The details that were listed previously in this letter appeared in the Final write-up notice that was presented to me. I feel that these details were used improperly in order to salvage [sic] my reputation. They were unrelated to each other, and [therefore] they should not have been able to be used as a reason for a final written warning. In conclusion I feel that a reasonable resolution should be issued to me.
Id. Plaintiff's letter does not assert any allegations of discrimination based on age or race. Pl. Dep., 222:1-6; Def. Ex. 106.

On June 27, 2011, Eddy responded to Plaintiff's letter in a memorandum, stating, "After careful consideration, I have decided to uphold the 'final written warning' corrective action status." Def. Ex. 109; Pl. Dep., 227:17-228:16. Eddy reminded Plaintiff that Plaintiff was the subject of an investigation into the allegation of a hostile work environment in the Transport Department. Id. The memo also states that "The written warning will remain in [e]ffect for twelve (12) months." Id.
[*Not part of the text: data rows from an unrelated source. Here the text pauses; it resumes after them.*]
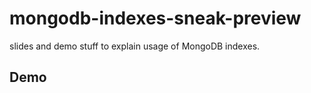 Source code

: # mongodb-indexes-sneak-preview
slides and demo stuff to explain usage of MongoDB indexes. 

## Demo
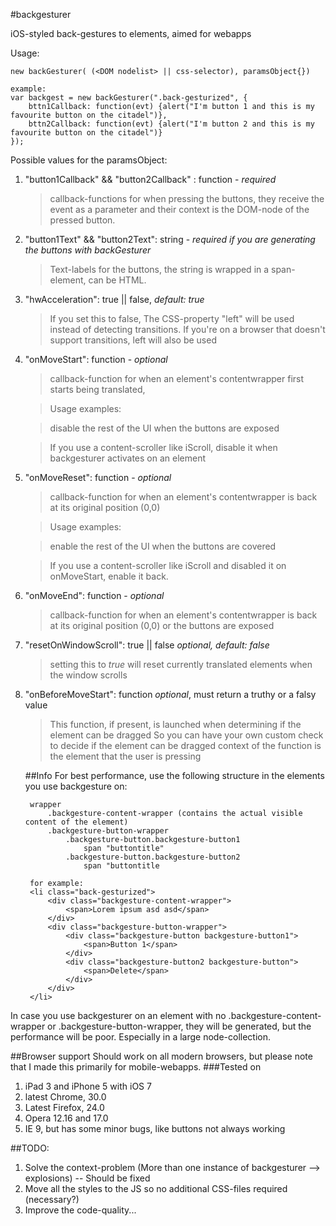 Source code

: #backgesturer

iOS-styled back-gestures to elements, aimed for webapps

Usage:

    new backGesturer( (<DOM nodelist> || css-selector), paramsObject{})

	example:
	var backgest = new backGesturer(".back-gesturized", {
		bttn1Callback: function(evt) {alert("I'm button 1 and this is my favourite button on the citadel")},
		bttn2Callback: function(evt) {alert("I'm button 2 and this is my favourite button on the citadel")}
	});	
    
Possible values for the paramsObject:

1. "button1Callback" && "button2Callback" : function - _required_ 
   > callback-functions for when pressing the buttons, they receive the event as a parameter and their context is the DOM-node of the pressed button.

2. "button1Text" && "button2Text": string - _required if you are generating the buttons with backGesturer_
    >Text-labels for the buttons, the string is wrapped in a span-element, can be HTML.

3. "hwAcceleration": true || false,  _default: true_
    > If you set this to false, The CSS-property "left" will be used instead of detecting transitions.
    > If you're on a browser that doesn't support transitions, left will also be used

4. "onMoveStart": function - _optional_
    > callback-function for when an element's contentwrapper first starts being translated,
    
    > Usage examples:
    
    > disable the rest of the UI when the buttons are exposed
    
    > If you use a content-scroller like iScroll, disable it when backgesturer activates on an element
    
5. "onMoveReset": function - _optional_
    > callback-function for when an element's contentwrapper is back at its original position (0,0)
    
    > Usage examples:
    
    > enable the rest of the UI when the buttons are covered
    
    > If you use a content-scroller like iScroll and disabled it on onMoveStart, enable it back.

6. "onMoveEnd": function - _optional_
    > callback-function for when an element's contentwrapper is back at its original position (0,0) or the buttons are exposed


7. "resetOnWindowScroll": true || false _optional, default: false_  
    > setting this to _true_ will reset currently translated elements when the window scrolls
    
8. "onBeforeMoveStart": function _optional_, must return a truthy or a falsy value
    > This function, if present, is launched when determining if the element can be dragged
    > So you can have your own custom check to decide if the element can be dragged
    > context of the function is the element that the user is pressing
    
    ##Info
    For best performance, use the following structure in the elements you use backgesture on:

        wrapper
            .backgesture-content-wrapper (contains the actual visible content of the element)
            .backgesture-button-wrapper
                .backgesture-button.backgesture-button1
                    span "buttontitle"
                .backgesture-button.backgesture-button2
                    span "buttontitle
                    
        for example:
        <li class="back-gesturized">
		    <div class="backgesture-content-wrapper">
                <span>Lorem ipsum asd asd</span>
            </div>
			<div class="backgesture-button-wrapper">
                <div class="backgesture-button backgesture-button1">
                    <span>Button 1</span>
                </div>
                <div class="backgesture-button2 backgesture-button">
                    <span>Delete</span>
                </div>
            </div>
		</li>

In case you use backgesturer on an element with no .backgesture-content-wrapper or .backgesture-button-wrapper, they will be generated, but the performance will be poor. Especially in a large node-collection.

##Browser support
Should work on all modern browsers, but please note that I made this primarily for mobile-webapps.
###Tested on

1. iPad 3 and iPhone 5 with iOS 7
2. latest Chrome, 30.0
3. Latest Firefox, 24.0
4. Opera 12.16 and 17.0
5. IE 9, but has some minor bugs, like buttons not always working

##TODO:
1. Solve the context-problem (More than one instance of backgesturer --> explosions) -- Should be fixed
2. Move all the styles to the JS so no additional CSS-files required (necessary?)
3. Improve the code-quality...
    
    
    
    
    
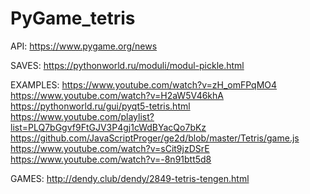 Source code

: # PyGame_tetris

API:
https://www.pygame.org/news


SAVES:
https://pythonworld.ru/moduli/modul-pickle.html


EXAMPLES:
https://www.youtube.com/watch?v=zH_omFPqMO4
https://www.youtube.com/watch?v=H2aW5V46khA
https://pythonworld.ru/gui/pyqt5-tetris.html
https://www.youtube.com/playlist?list=PLQ7bGgvf9FtGJV3P4gj1cWdBYacQo7bKz
https://github.com/JavaScriptProger/ge2d/blob/master/Tetris/game.js
https://www.youtube.com/watch?v=sCit9jzDSrE
https://www.youtube.com/watch?v=-8n91btt5d8

GAMES:
http://dendy.club/dendy/2849-tetris-tengen.html
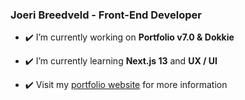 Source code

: ### Joeri Breedveld - Front-End Developer

- ✔️ I’m currently working on **Portfolio v7.0 & Dokkie**

- ✔️ I’m currently learning **Next.js 13** and **UX / UI**

- ✔️ Visit my [portfolio website](https://joeribreedveld.com/) for more information
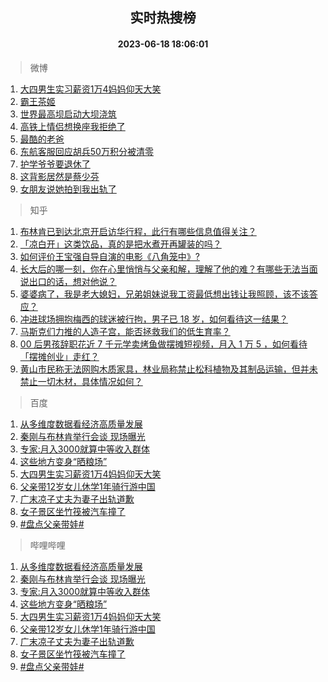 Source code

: <div align="center"><h2>实时热搜榜</h2><h4>2023-06-18 18:06:01</h4></div>

> 微博  

1. [大四男生实习薪资1万4妈妈仰天大笑](https://s.weibo.com/weibo?q=%23%E5%A4%A7%E5%9B%9B%E7%94%B7%E7%94%9F%E5%AE%9E%E4%B9%A0%E8%96%AA%E8%B5%841%E4%B8%874%E5%A6%88%E5%A6%88%E4%BB%B0%E5%A4%A9%E5%A4%A7%E7%AC%91%23&t=31&band_rank=1&Refer=top)<br />
2. [霸王茶姬](https://s.weibo.com/weibo?q=%E9%9C%B8%E7%8E%8B%E8%8C%B6%E5%A7%AC&t=31&band_rank=2&Refer=top)<br />
3. [世界最高坝启动大坝浇筑](https://s.weibo.com/weibo?q=%23%E4%B8%96%E7%95%8C%E6%9C%80%E9%AB%98%E5%9D%9D%E5%90%AF%E5%8A%A8%E5%A4%A7%E5%9D%9D%E6%B5%87%E7%AD%91%23&t=31&band_rank=3&Refer=top)<br />
4. [高铁上情侣想换座我拒绝了](https://s.weibo.com/weibo?q=%23%E9%AB%98%E9%93%81%E4%B8%8A%E6%83%85%E4%BE%A3%E6%83%B3%E6%8D%A2%E5%BA%A7%E6%88%91%E6%8B%92%E7%BB%9D%E4%BA%86%23&t=31&band_rank=4&Refer=top)<br />
5. [最酷的老爸](https://s.weibo.com/weibo?q=%23%E6%9C%80%E9%85%B7%E7%9A%84%E8%80%81%E7%88%B8%23&t=31&band_rank=5&Refer=top)<br />
6. [东航客服回应胡兵50万积分被清零](https://s.weibo.com/weibo?q=%23%E4%B8%9C%E8%88%AA%E5%AE%A2%E6%9C%8D%E5%9B%9E%E5%BA%94%E8%83%A1%E5%85%B550%E4%B8%87%E7%A7%AF%E5%88%86%E8%A2%AB%E6%B8%85%E9%9B%B6%23&t=31&band_rank=6&Refer=top)<br />
7. [护学爷爷要退休了](https://s.weibo.com/weibo?q=%23%E6%8A%A4%E5%AD%A6%E7%88%B7%E7%88%B7%E8%A6%81%E9%80%80%E4%BC%91%E4%BA%86%23&t=31&band_rank=7&Refer=top)<br />
8. [这背影居然是蔡少芬](https://s.weibo.com/weibo?q=%23%E8%BF%99%E8%83%8C%E5%BD%B1%E5%B1%85%E7%84%B6%E6%98%AF%E8%94%A1%E5%B0%91%E8%8A%AC%23&t=31&band_rank=8&Refer=top)<br />
9. [女朋友说她拍到我出轨了](https://s.weibo.com/weibo?q=%23%E5%A5%B3%E6%9C%8B%E5%8F%8B%E8%AF%B4%E5%A5%B9%E6%8B%8D%E5%88%B0%E6%88%91%E5%87%BA%E8%BD%A8%E4%BA%86%23&t=31&band_rank=9&Refer=top)<br />

> 知乎  

1. [布林肯已到达北京开启访华行程，此行有哪些信息值得关注？](https://www.zhihu.com/question/607270958)<br />
2. [「凉白开」这类饮品，真的是把水煮开再罐装的吗？](https://www.zhihu.com/question/606321291)<br />
3. [如何评价王宝强自导自演的电影《八角笼中》?](https://www.zhihu.com/question/566061816)<br />
4. [长大后的哪一刻，你在心里悄悄与父亲和解，理解了他的难？有哪些无法当面说出口的话，想对他说？](https://www.zhihu.com/question/605713053)<br />
5. [婆婆病了，我是老大媳妇，兄弟姐妹说我工资最低想出钱让我照顾，该不该答应？](https://www.zhihu.com/question/605822171)<br />
6. [冲进球场拥抱梅西的球迷被行拘，男子已 18 岁，如何看待这一结果？](https://www.zhihu.com/question/607010548)<br />
7. [马斯克们力推的人造子宫，能否拯救我们的低生育率？](https://www.zhihu.com/question/606625465)<br />
8. [00 后男孩辞职花近 7 千元学卖烤鱼做摆摊短视频，月入 1 万 5 ，如何看待「摆摊创业」走红？](https://www.zhihu.com/question/606933388)<br />
9. [黄山市民称无法网购木质家具，林业局称禁止松科植物及其制品运输，但并未禁止一切木材，具体情况如何？](https://www.zhihu.com/question/606554792)<br />

> 百度  

1. [从多维度数据看经济高质量发展](https://www.baidu.com/s?wd=%E4%BB%8E%E5%A4%9A%E7%BB%B4%E5%BA%A6%E6%95%B0%E6%8D%AE%E7%9C%8B%E7%BB%8F%E6%B5%8E%E9%AB%98%E8%B4%A8%E9%87%8F%E5%8F%91%E5%B1%95&sa=fyb_news&rsv_dl=fyb_news)<br />
2. [秦刚与布林肯举行会谈 现场曝光](https://www.baidu.com/s?wd=%E7%A7%A6%E5%88%9A%E4%B8%8E%E5%B8%83%E6%9E%97%E8%82%AF%E4%B8%BE%E8%A1%8C%E4%BC%9A%E8%B0%88+%E7%8E%B0%E5%9C%BA%E6%9B%9D%E5%85%89&sa=fyb_news&rsv_dl=fyb_news)<br />
3. [专家:月入3000就算中等收入群体](https://www.baidu.com/s?wd=%E4%B8%93%E5%AE%B6%3A%E6%9C%88%E5%85%A53000%E5%B0%B1%E7%AE%97%E4%B8%AD%E7%AD%89%E6%94%B6%E5%85%A5%E7%BE%A4%E4%BD%93&sa=fyb_news&rsv_dl=fyb_news)<br />
4. [这些地方变身“晒粮场”](https://www.baidu.com/s?wd=%E8%BF%99%E4%BA%9B%E5%9C%B0%E6%96%B9%E5%8F%98%E8%BA%AB%E2%80%9C%E6%99%92%E7%B2%AE%E5%9C%BA%E2%80%9D&sa=fyb_news&rsv_dl=fyb_news)<br />
5. [大四男生实习薪资1万4妈妈仰天大笑](https://www.baidu.com/s?wd=%E5%A4%A7%E5%9B%9B%E7%94%B7%E7%94%9F%E5%AE%9E%E4%B9%A0%E8%96%AA%E8%B5%841%E4%B8%874%E5%A6%88%E5%A6%88%E4%BB%B0%E5%A4%A9%E5%A4%A7%E7%AC%91&sa=fyb_news&rsv_dl=fyb_news)<br />
6. [父亲带12岁女儿休学1年骑行游中国](https://www.baidu.com/s?wd=%E7%88%B6%E4%BA%B2%E5%B8%A612%E5%B2%81%E5%A5%B3%E5%84%BF%E4%BC%91%E5%AD%A61%E5%B9%B4%E9%AA%91%E8%A1%8C%E6%B8%B8%E4%B8%AD%E5%9B%BD&sa=fyb_news&rsv_dl=fyb_news)<br />
7. [广末凉子丈夫为妻子出轨道歉](https://www.baidu.com/s?wd=%E5%B9%BF%E6%9C%AB%E5%87%89%E5%AD%90%E4%B8%88%E5%A4%AB%E4%B8%BA%E5%A6%BB%E5%AD%90%E5%87%BA%E8%BD%A8%E9%81%93%E6%AD%89&sa=fyb_news&rsv_dl=fyb_news)<br />
8. [女子景区坐竹筏被汽车撞了](https://www.baidu.com/s?wd=%E5%A5%B3%E5%AD%90%E6%99%AF%E5%8C%BA%E5%9D%90%E7%AB%B9%E7%AD%8F%E8%A2%AB%E6%B1%BD%E8%BD%A6%E6%92%9E%E4%BA%86&sa=fyb_news&rsv_dl=fyb_news)<br />
9. [#盘点父亲带娃#](https://www.baidu.com/s?wd=%23%E7%9B%98%E7%82%B9%E7%88%B6%E4%BA%B2%E5%B8%A6%E5%A8%83%23&sa=fyb_news&rsv_dl=fyb_news)<br />

> 哔哩哔哩  

1. [从多维度数据看经济高质量发展](https://www.baidu.com/s?wd=%E4%BB%8E%E5%A4%9A%E7%BB%B4%E5%BA%A6%E6%95%B0%E6%8D%AE%E7%9C%8B%E7%BB%8F%E6%B5%8E%E9%AB%98%E8%B4%A8%E9%87%8F%E5%8F%91%E5%B1%95&sa=fyb_news&rsv_dl=fyb_news)<br />
2. [秦刚与布林肯举行会谈 现场曝光](https://www.baidu.com/s?wd=%E7%A7%A6%E5%88%9A%E4%B8%8E%E5%B8%83%E6%9E%97%E8%82%AF%E4%B8%BE%E8%A1%8C%E4%BC%9A%E8%B0%88+%E7%8E%B0%E5%9C%BA%E6%9B%9D%E5%85%89&sa=fyb_news&rsv_dl=fyb_news)<br />
3. [专家:月入3000就算中等收入群体](https://www.baidu.com/s?wd=%E4%B8%93%E5%AE%B6%3A%E6%9C%88%E5%85%A53000%E5%B0%B1%E7%AE%97%E4%B8%AD%E7%AD%89%E6%94%B6%E5%85%A5%E7%BE%A4%E4%BD%93&sa=fyb_news&rsv_dl=fyb_news)<br />
4. [这些地方变身“晒粮场”](https://www.baidu.com/s?wd=%E8%BF%99%E4%BA%9B%E5%9C%B0%E6%96%B9%E5%8F%98%E8%BA%AB%E2%80%9C%E6%99%92%E7%B2%AE%E5%9C%BA%E2%80%9D&sa=fyb_news&rsv_dl=fyb_news)<br />
5. [大四男生实习薪资1万4妈妈仰天大笑](https://www.baidu.com/s?wd=%E5%A4%A7%E5%9B%9B%E7%94%B7%E7%94%9F%E5%AE%9E%E4%B9%A0%E8%96%AA%E8%B5%841%E4%B8%874%E5%A6%88%E5%A6%88%E4%BB%B0%E5%A4%A9%E5%A4%A7%E7%AC%91&sa=fyb_news&rsv_dl=fyb_news)<br />
6. [父亲带12岁女儿休学1年骑行游中国](https://www.baidu.com/s?wd=%E7%88%B6%E4%BA%B2%E5%B8%A612%E5%B2%81%E5%A5%B3%E5%84%BF%E4%BC%91%E5%AD%A61%E5%B9%B4%E9%AA%91%E8%A1%8C%E6%B8%B8%E4%B8%AD%E5%9B%BD&sa=fyb_news&rsv_dl=fyb_news)<br />
7. [广末凉子丈夫为妻子出轨道歉](https://www.baidu.com/s?wd=%E5%B9%BF%E6%9C%AB%E5%87%89%E5%AD%90%E4%B8%88%E5%A4%AB%E4%B8%BA%E5%A6%BB%E5%AD%90%E5%87%BA%E8%BD%A8%E9%81%93%E6%AD%89&sa=fyb_news&rsv_dl=fyb_news)<br />
8. [女子景区坐竹筏被汽车撞了](https://www.baidu.com/s?wd=%E5%A5%B3%E5%AD%90%E6%99%AF%E5%8C%BA%E5%9D%90%E7%AB%B9%E7%AD%8F%E8%A2%AB%E6%B1%BD%E8%BD%A6%E6%92%9E%E4%BA%86&sa=fyb_news&rsv_dl=fyb_news)<br />
9. [#盘点父亲带娃#](https://www.baidu.com/s?wd=%23%E7%9B%98%E7%82%B9%E7%88%B6%E4%BA%B2%E5%B8%A6%E5%A8%83%23&sa=fyb_news&rsv_dl=fyb_news)<br />
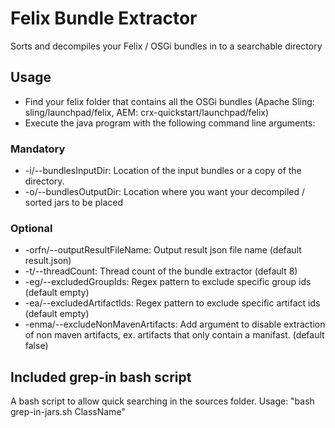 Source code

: # Felix Bundle Extractor

Sorts and decompiles your Felix / OSGi bundles in to a searchable directory

## Usage

* Find your felix folder that contains all the OSGi bundles (Apache Sling: sling/launchpad/felix, AEM: crx-quickstart/launchpad/felix)
* Execute the java program with the following command line arguments:

### Mandatory
* -i/--bundlesInputDir: Location of the input bundles or a copy of the directory.
* -o/--bundlesOutputDir: Location where you want your decompiled / sorted jars to be placed

### Optional

* -orfn/--outputResultFileName: Output result json file name (default result.json)
* -t/--threadCount: Thread count of the bundle extractor (default 8)
* -eg/--excludedGroupIds: Regex pattern to exclude specific group ids (default empty)
* -ea/--excludedArtifactIds: Regex pattern to exclude specific artifact ids (default empty)
* -enma/--excludeNonMavenArtifacts: Add argument to disable extraction of non maven artifacts, ex. artifacts that only contain a manifast. (default false)

## Included grep-in bash script

A bash script to allow quick searching in the sources folder. Usage: "bash grep-in-jars.sh ClassName" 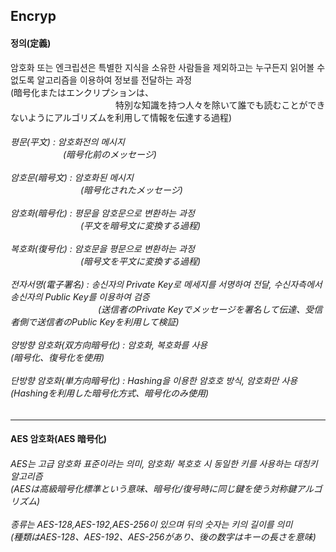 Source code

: <h2> Encryp </h2>

<h4> 정의(定義) </h4>
암호화 또는 엔크립션은 특별한 지식을 소유한 사람들을 제외하고는 누구든지 읽어볼 수 없도록 알고리즘을 이용하여 정보를 전달하는 과정<br>
(暗号化またはエンクリプションは、<br>　　　　　　　　　　　　特別な知識を持つ人々を除いて誰でも読むことができないようにアルゴリズムを利用して情報を伝達する過程)<br>

<h6> 평문(平文) : 암호화전의 메시지
<br>　　　　　　(暗号化前のメッセージ)<br><br>
암호문(暗号文) : 암호화된 메시지
<br>　　　　　　　　(暗号化されたメッセージ)<br><br>
암호화(暗号化) : 평문을 암호문으로 변환하는 과정
<br>　　　　　　　　(平文を暗号文に変換する過程)<br><br>
복호화(復号化) : 암호문을 평문으로 변환하는 과정
<br>　　　　　　　　(暗号文を平文に変換する過程)<br><br>
전자서명(電子署名) : 송신자의 Private Key로 메세지를 서명하여 전달, 수신자측에서 송신자의 Public Key를 이용하여 검증
<br>　　　　　　　　　　(送信者のPrivate Keyでメッセージを署名して伝達、受信者側で送信者のPublic Keyを利用して検証)<br><br>
양방향 암호화(双方向暗号化) : 암호화, 복호화를 사용
<br>(暗号化、復号化を使用)<br><br>
단방향 암호화(単方向暗号化) : Hashing을 이용한 암호호 방식, 암호화만 사용
<br>(Hashingを利用した暗号化方式、暗号化のみ使用)
<br>
</h6>
<hr>
<h4> AES 암호화(AES 暗号化)  </h4>
<h6> AES는 고급 암호화 표준이라는 의미, 암호화/ 복호호 시 동일한 키를 사용하는 대칭키 알고리즘
<br>(AESは高級暗号化標準という意味、暗号化/復号時に同じ鍵を使う対称鍵アルゴリズム)<br><br>
종류는 AES-128,AES-192,AES-256이 있으며 뒤의 숫자는 키의 길이를 의미
<br>(種類はAES-128、AES-192、AES-256があり、後の数字はキーの長さを意味)<br><br>
</h6> 
</h5> 
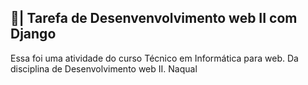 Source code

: ## 📑| Tarefa de Desenvenvolvimento web II com Django

  Essa foi uma atividade do curso Técnico em Informática para web. Da disciplina de Desenvolvimento web II. Naqual 
 
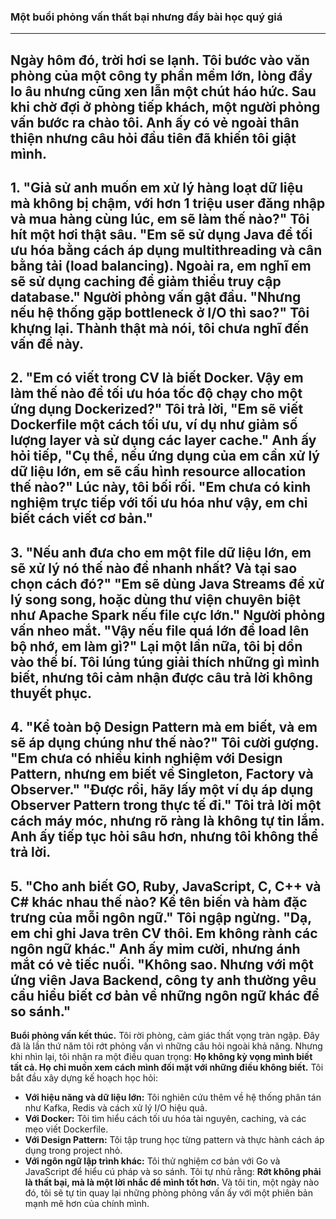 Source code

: ### Một buổi phỏng vấn thất bại nhưng đầy bài học quý giá
---
**Ngày hôm đó, trời hơi se lạnh.** Tôi bước vào văn phòng của một công ty phần mềm lớn, lòng đầy lo âu nhưng cũng xen lẫn một chút háo hức. Sau khi chờ đợi ở phòng tiếp khách, một người phỏng vấn bước ra chào tôi. Anh ấy có vẻ ngoài thân thiện nhưng câu hỏi đầu tiên đã khiến tôi giật mình.
---
**1. "Giả sử anh muốn em xử lý hàng loạt dữ liệu mà không bị chậm, với hơn 1 triệu user đăng nhập và mua hàng cùng lúc, em sẽ làm thế nào?"**
Tôi hít một hơi thật sâu. "Em sẽ sử dụng Java để tối ưu hóa bằng cách áp dụng multithreading và cân bằng tải (load balancing). Ngoài ra, em nghĩ em sẽ sử dụng caching để giảm thiểu truy cập database."
Người phỏng vấn gật đầu. "Nhưng nếu hệ thống gặp bottleneck ở I/O thì sao?"
Tôi khựng lại. Thành thật mà nói, tôi chưa nghĩ đến vấn đề này.
---
**2. "Em có viết trong CV là biết Docker. Vậy em làm thế nào để tối ưu hóa tốc độ chạy cho một ứng dụng Dockerized?"**
Tôi trả lời, "Em sẽ viết Dockerfile một cách tối ưu, ví dụ như giảm số lượng layer và sử dụng các layer cache."
Anh ấy hỏi tiếp, "Cụ thể, nếu ứng dụng của em cần xử lý dữ liệu lớn, em sẽ cấu hình resource allocation thế nào?"
Lúc này, tôi bối rối. "Em chưa có kinh nghiệm trực tiếp với tối ưu hóa như vậy, em chỉ biết cách viết cơ bản."
---
**3. "Nếu anh đưa cho em một file dữ liệu lớn, em sẽ xử lý nó thế nào để nhanh nhất? Và tại sao chọn cách đó?"**
"Em sẽ dùng Java Streams để xử lý song song, hoặc dùng thư viện chuyên biệt như Apache Spark nếu file cực lớn."
Người phỏng vấn nheo mắt. "Vậy nếu file quá lớn để load lên bộ nhớ, em làm gì?"
Lại một lần nữa, tôi bị dồn vào thế bí. Tôi lúng túng giải thích những gì mình biết, nhưng tôi cảm nhận được câu trả lời không thuyết phục.
---
**4. "Kể toàn bộ Design Pattern mà em biết, và em sẽ áp dụng chúng như thế nào?"**
Tôi cười gượng. "Em chưa có nhiều kinh nghiệm với Design Pattern, nhưng em biết về Singleton, Factory và Observer."
"Được rồi, hãy lấy một ví dụ áp dụng Observer Pattern trong thực tế đi."
Tôi trả lời một cách máy móc, nhưng rõ ràng là không tự tin lắm. Anh ấy tiếp tục hỏi sâu hơn, nhưng tôi không thể trả lời.
---
**5. "Cho anh biết GO, Ruby, JavaScript, C, C++ và C# khác nhau thế nào? Kể tên biến và hàm đặc trưng của mỗi ngôn ngữ."**
Tôi ngập ngừng. "Dạ, em chỉ ghi Java trên CV thôi. Em không rành các ngôn ngữ khác."
Anh ấy mỉm cười, nhưng ánh mắt có vẻ tiếc nuối. "Không sao. Nhưng với một ứng viên Java Backend, công ty anh thường yêu cầu hiểu biết cơ bản về những ngôn ngữ khác để so sánh."
---
**Buổi phỏng vấn kết thúc.**
Tôi rời phòng, cảm giác thất vọng tràn ngập. Đây đã là lần thứ năm tôi rớt phỏng vấn vì những câu hỏi ngoài khả năng. Nhưng khi nhìn lại, tôi nhận ra một điều quan trọng:
**Họ không kỳ vọng mình biết tất cả. Họ chỉ muốn xem cách mình đối mặt với những điều không biết.**
Tôi bắt đầu xây dựng kế hoạch học hỏi:
- **Với hiệu năng và dữ liệu lớn:** Tôi nghiên cứu thêm về hệ thống phân tán như Kafka, Redis và cách xử lý I/O hiệu quả.
- **Với Docker:** Tôi tìm hiểu cách tối ưu hóa tài nguyên, caching, và các mẹo viết Dockerfile.
- **Với Design Pattern:** Tôi tập trung học từng pattern và thực hành cách áp dụng trong project nhỏ.
- **Với ngôn ngữ lập trình khác:** Tôi thử nghiệm cơ bản với Go và JavaScript để hiểu cú pháp và so sánh.
Tôi tự nhủ rằng: **Rớt không phải là thất bại, mà là một lời nhắc để mình tốt hơn.** Và tôi tin, một ngày nào đó, tôi sẽ tự tin quay lại những phòng phỏng vấn ấy với một phiên bản mạnh mẽ hơn của chính mình.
Angelynn Thomas ("Thomas"), the Human Resources Generalist at SGHS, stated that "A termination action is appropriate when there is a Final Written Warning in [an] employee's file within the preceding 12-month period. The offense that precipitates the termination does not have to be for the same conduct as the offense that caused the Final Written Warning." Thomas Decl., ¶ 9.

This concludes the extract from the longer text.